Sports
Messi scores hat-trick as Argentina beats Algeria in World Cup opener
Lionel Messi’s first World Cup hat-trick did more than settle Argentina’s opener. In Kansas City, thousands watched him score in the 17th, 60th and 76th minutes as Argentina beat Algeria 3-0 and he moved level with Miroslav Klose on 16 World Cup goals. The result also launched Argentina’s title defense from 2022, but the atmosphere in the stands made the night feel bigger than a single group match.
The same was true a day earlier in New York/New Jersey Stadium, where France beat Senegal 3-1 and the crowd turned Kylian Mbappé’s performance into a shared event. Mbappé scored twice to reach 58 goals for France, Brice Barcola added another, and Ibrahim Mbaye’s stoppage-time goal for Senegal only sharpened the contrast between celebration and consolation. France’s victory put its campaign in motion and kept its Group I ambitions on track.

What tied both matches together was the way the stadiums themselves became part of the story. The World Cup in the United States gave supporters in New York/New Jersey and Kansas City a stage that felt as much like a festival as a football tournament, with star players driving the volume and the stakes inside the venue. Messi and Mbappé are different figures, but each match showed how elite individual talent can shape the mood of an entire crowd, not just the scoreboard.
Messi’s night carried extra historical weight.
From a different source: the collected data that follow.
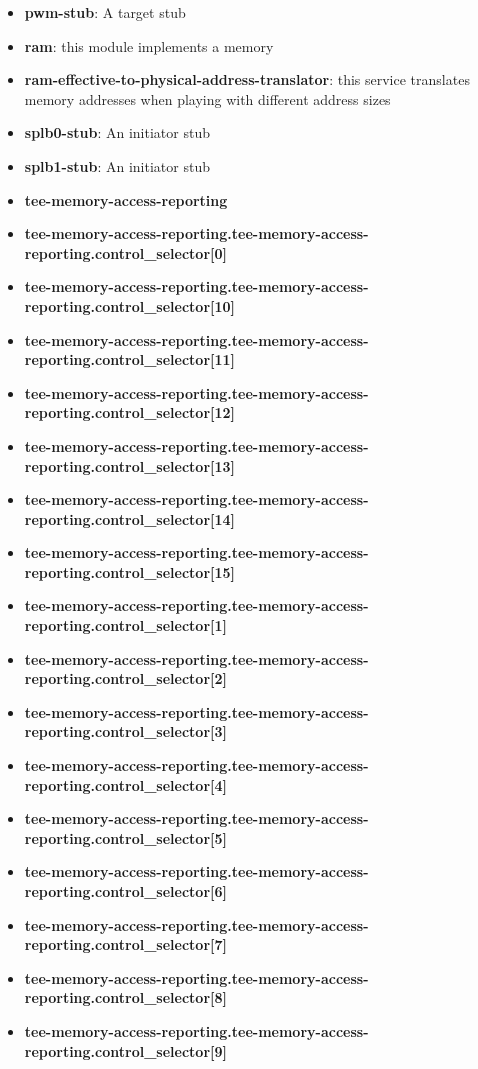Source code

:\begin{itemize}
\item \textbf{pwm-stub}: A target stub
\item \textbf{ram}: this module implements a memory
\item \textbf{ram-effective-to-physical-address-translator}: this service translates memory addresses when playing with different address sizes
\item \textbf{splb0-stub}: An initiator stub
\item \textbf{splb1-stub}: An initiator stub
\item \textbf{tee-memory-access-reporting}
\item \textbf{tee-memory-access-reporting.tee-memory-access-reporting.control\_selector[0]}
\item \textbf{tee-memory-access-reporting.tee-memory-access-reporting.control\_selector[10]}
\item \textbf{tee-memory-access-reporting.tee-memory-access-reporting.control\_selector[11]}
\item \textbf{tee-memory-access-reporting.tee-memory-access-reporting.control\_selector[12]}
\item \textbf{tee-memory-access-reporting.tee-memory-access-reporting.control\_selector[13]}
\item \textbf{tee-memory-access-reporting.tee-memory-access-reporting.control\_selector[14]}
\item \textbf{tee-memory-access-reporting.tee-memory-access-reporting.control\_selector[15]}
\item \textbf{tee-memory-access-reporting.tee-memory-access-reporting.control\_selector[1]}
\item \textbf{tee-memory-access-reporting.tee-memory-access-reporting.control\_selector[2]}
\item \textbf{tee-memory-access-reporting.tee-memory-access-reporting.control\_selector[3]}
\item \textbf{tee-memory-access-reporting.tee-memory-access-reporting.control\_selector[4]}
\item \textbf{tee-memory-access-reporting.tee-memory-access-reporting.control\_selector[5]}
\item \textbf{tee-memory-access-reporting.tee-memory-access-reporting.control\_selector[6]}
\item \textbf{tee-memory-access-reporting.tee-memory-access-reporting.control\_selector[7]}
\item \textbf{tee-memory-access-reporting.tee-memory-access-reporting.control\_selector[8]}
\item \textbf{tee-memory-access-reporting.tee-memory-access-reporting.control\_selector[9]}

\end{itemize}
FIFA described the Argentina-Algeria match as his first World Cup hat-trick, and it came while he already held the record for most World Cup appearances, with 26. Algeria also brought its own place in tournament history, having become the first African team to beat a European side at a World Cup when it defeated West Germany 2-1 in 1982. That background gave the fixture a deeper edge, even as Messi’s three goals quickly took control of the narrative.

Across both matches, the tournament’s opening days showed that crowd energy is no longer just backdrop. In these U.S. stadiums, the noise, the star power and the scoreline fused into a single spectacle, and Argentina’s and France’s victories made clear that the World Cup story is being written as much in the stands as on the field.